After satisfying our hunger, we set out to explore Lynmouth.
Lynton and Lynmouth are located right on the boundary of Exmoor National Park, so there’s a lot of natural beauty to be found beyond the quant village streets, but we’ll get to that soon enough.
Lynmouth is unfortunately most famous for a horrible flood it suffered in 1952. After torrential rainfall, the river became blocked with debris, and much of the town was completely destroyed by the ensuing flood. In total, 34 people lost their lives. Afterwards, the river was diverted around the village and the town was entirely rebuilt to prevent any future tragedies.
Today, it’s hard to tell that this charming spot once experienced such an enormous deluge.
If you ignore the cars, Lynmouth really feels like a village from another century.
We headed towards the harbor, which was an interesting sight at low tide.
It was strange seeing boats all helter-skelter in the mud like that, as if someone just tossed them around.

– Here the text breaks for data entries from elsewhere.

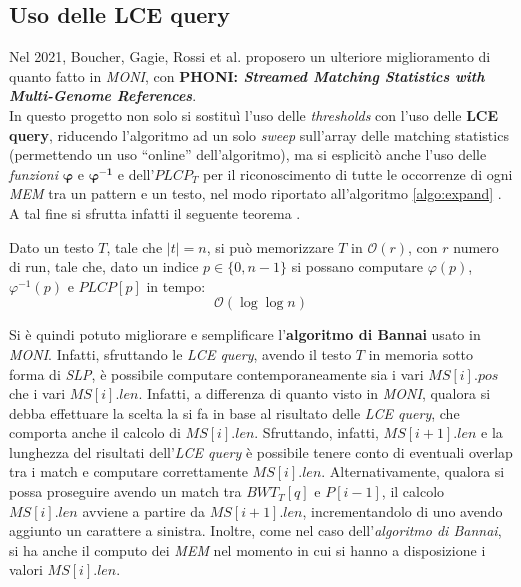 \subsection{Uso delle LCE query}
Nel 2021, Boucher, Gagie, Rossi et al. proposero un ulteriore miglioramento di
quanto fatto in \textit{MONI}, con \textbf{PHONI: \textit{Streamed Matching
    Statistics with Multi-Genome References}}\cite{phoni}.\\
In questo progetto non solo si sostituì l'uso delle \textit{thresholds} con
l'uso delle \textbf{LCE query}, riducendo l'algoritmo ad un solo \textit{sweep}
sull'array delle matching statistics (permettendo un uso ``online''
dell'algoritmo), ma si 
esplicitò anche l'uso delle \textit{funzioni} $\mathbf{\varphi}$ e
$\mathbf{\varphi^{-1}}$ e dell'$PLCP_T$ per il riconoscimento di tutte le
occorrenze di ogni \textit{MEM} tra un pattern e un testo, nel modo 
riportato all'algoritmo \ref{algo:expand} \cite{phoni}.\\
A tal fine si sfrutta infatti il seguente teorema \cite{gagie2020}.
\begin{teorema}
  Dato un testo $T$, tale che $|t|=n$, si può memorizzare $T$ in
  $\mathcal{O}(r)$, con $r$ numero di run, tale che, dato un indice
  $p\in\{0,n-1\}$ si possano computare $\varphi(p)$, $\varphi^{-1}(p)$ e
  $PLCP[p]$ in tempo:
  \begin{equation}
    \label{eq:rlpbwt9}
    \mathcal{O}(\log\log n)
  \end{equation}
\end{teorema}
Si è quindi potuto migliorare e semplificare l'\textbf{algoritmo di Bannai}
usato in \textit{MONI}. Infatti, sfruttando le
\textit{LCE query}, avendo il testo $T$ in memoria sotto forma di \textit{SLP},
è possibile computare contemporaneamente sia i vari
$MS[i].pos$ che i vari $MS[i].len$. Infatti, a differenza di quanto visto in
\textit{MONI}, qualora si debba effettuare la scelta la si fa in base al
risultato delle \textit{LCE query}, che comporta anche il calcolo di
$MS[i].len$. Sfruttando, infatti, $MS[i+1].len$ e la lunghezza del risultati
dell'\textit{LCE query} è possibile tenere conto di eventuali overlap tra i
match e computare correttamente $MS[i].len$. Alternativamente, qualora si possa
proseguire avendo un match tra  
$BWT_T[q]$ e $P[i-1]$, il calcolo $MS[i].len$ avviene a partire da
$MS[i+1].len$, incrementandolo di uno avendo aggiunto un carattere a sinistra.
Inoltre, come nel caso dell'\textit{algoritmo
  di Bannai}, si ha anche il computo dei \textit{MEM} nel momento in cui si
hanno a 
disposizione i valori $MS[i].len$.

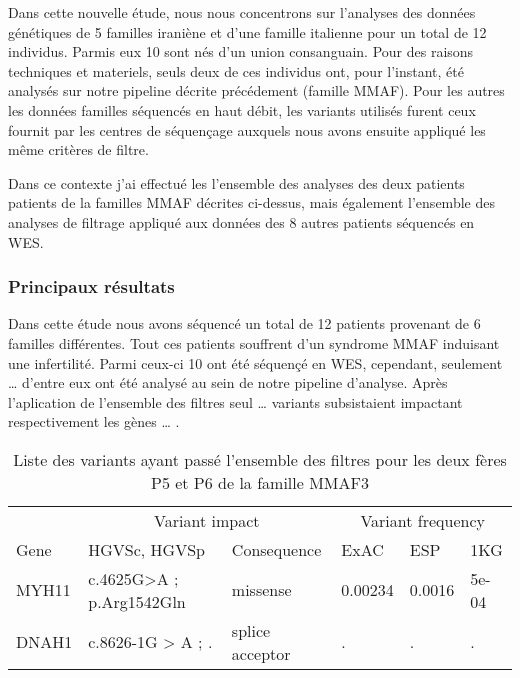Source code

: \documentclass[12pt,twoside]{reedthesis}
\theoremstyle{definition}
\theoremstyle{definition}
\theoremstyle{remark}
\begin{document}
  Dans cette nouvelle étude, nous nous concentrons sur l'analyses des
  données génétiques de 5 familles iraniène et d'une famille italienne
  pour un total de 12 individus. Parmis eux 10 sont nés d'un union
  consanguain. Pour des raisons techniques et materiels, seuls deux de ces
  individus ont, pour l'instant, été analysés sur notre pipeline décrite
  précédement (famille MMAF). Pour les autres les données familles
  séquencés en haut débit, les variants utilisés furent ceux fournit par
  les centres de séquençage auxquels nous avons ensuite appliqué les même
  critères de filtre.
  
  Dans ce contexte j'ai effectué les l'ensemble des analyses des deux
  patients patients de la familles MMAF décrites ci-dessus, mais également
  l'ensemble des analyses de filtrage appliqué aux données des 8 autres
  patients séquencés en WES.
  
  \newpage
  
  
  
  \newpage
  
  \subsubsection{Principaux résultats}\label{principaux-resultats-2}
  
  Dans cette étude nous avons séquencé un total de 12 patients provenant
  de 6 familles différentes. Tout ces patients souffrent d'un syndrome
  MMAF induisant une infertilité. Parmi ceux-ci 10 ont été séquençé en
  WES, cependant, seulement \ldots{} d'entre eux ont été analysé au sein
  de notre pipeline d'analyse. Après l'aplication de l'ensemble des
  filtres seul \ldots{} variants subsistaient impactant respectivement les
  gènes \ldots{} .
  
  \begin{longtable}[t]{llllll}
  \caption{\label{tab:tabrecapmmaf}Liste des variants ayant passé l'ensemble des filtres pour les deux fères P5 et P6 de la famille MMAF3}\\
  \toprule
  \multicolumn{1}{c}{ } & \multicolumn{2}{c}{Variant impact} & \multicolumn{3}{c}{Variant frequency} \\
  \cmidrule(l{2pt}r{2pt}){2-3} \cmidrule(l{2pt}r{2pt}){4-6}
  Gene & HGVSc, HGVSp & Consequence & ExAC & ESP & 1KG\\
  \midrule
  MYH11 & c.4625G>A ; p.Arg1542Gln & missense & 0.00234 & 0.0016 & 5e-04\\
  DNAH1 & c.8626-1G > A ; . & splice acceptor & . & . & .\\
  \bottomrule
  \end{longtable}
  
\end{document}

I’m sure the harbor is a very different sight when filled by the tide.
From this spot, we got a great view of the Lynton and Lynmouth Cliff Railway.
Built in the late 19th century, it opened to the public in 1890. Because of the massive cliffs surrounding the village, the railway made a huge difference when it came to transporting tourists and goods alike. It’s run entirely by water fed through pipes from the river. Two cars run opposite ways at the same time; the car going down has a tank full of water, while the car going up slowly expels its water. Once at the top, that car is then filled up again, and repeat. Great system, and talk about sustainability!
We decided to brave the walking track to the top instead of taking the railway. With the views we got along the way, I think we made the right choice.
When we made it to the top, we headed for the clifftop walk that would take us to Castle Rock. I can never resist a place with castle in the name!
It began to rain, but we weren’t deterred. Like in Wellington, when you’re in England you can’t let rain stop you from going about your plans. Otherwise, you’d never be able to do anything.
I noticed that we had someone watching us as we made our way along the clifftops.
Not a bad spot up there!
Soon, hazy views of Castle Rock opened up before us.
Of course, we had to climb Castle Rock itself.
Despite having to constantly wipe my camera lens to avoid water droplets blurring my photos, I managed to get some decent shots.
We sheltered in this cave for a while when the rain picked up.
Turns out, we weren’t the only ones sheltering.
We did have to eventually get back to town, though, so we soon ventured back out into the wet.
We made our way toward the path that cut through The Valley of the Rocks, as this geologically unique area is known. It would take us to Lynton, where we could then wander back down to Lynmouth to meet Adrian and Pat.
One last look back!
The path that lead to Lynton couldn’t have been any more quintessentially English. I got the feeling it has probably been used for centuries, like many old footpaths in England have.
The part of the path with stone walls alongside was my favorite. It was easy to imagine that we could be in the 18th or 19th century, or even earlier.
Before long, we emerged into the village of Lynton.
We meandered downhill toward Lynmouth, stopping in a couple shops along the way. We popped in for a pint at one of Lynmouth’s lovely old pubs and soon met up with Adrain and Pat, before heading back to Bideford.
It’s hard to top a place like this, but just you wait! Devon will most certainly not disappoint.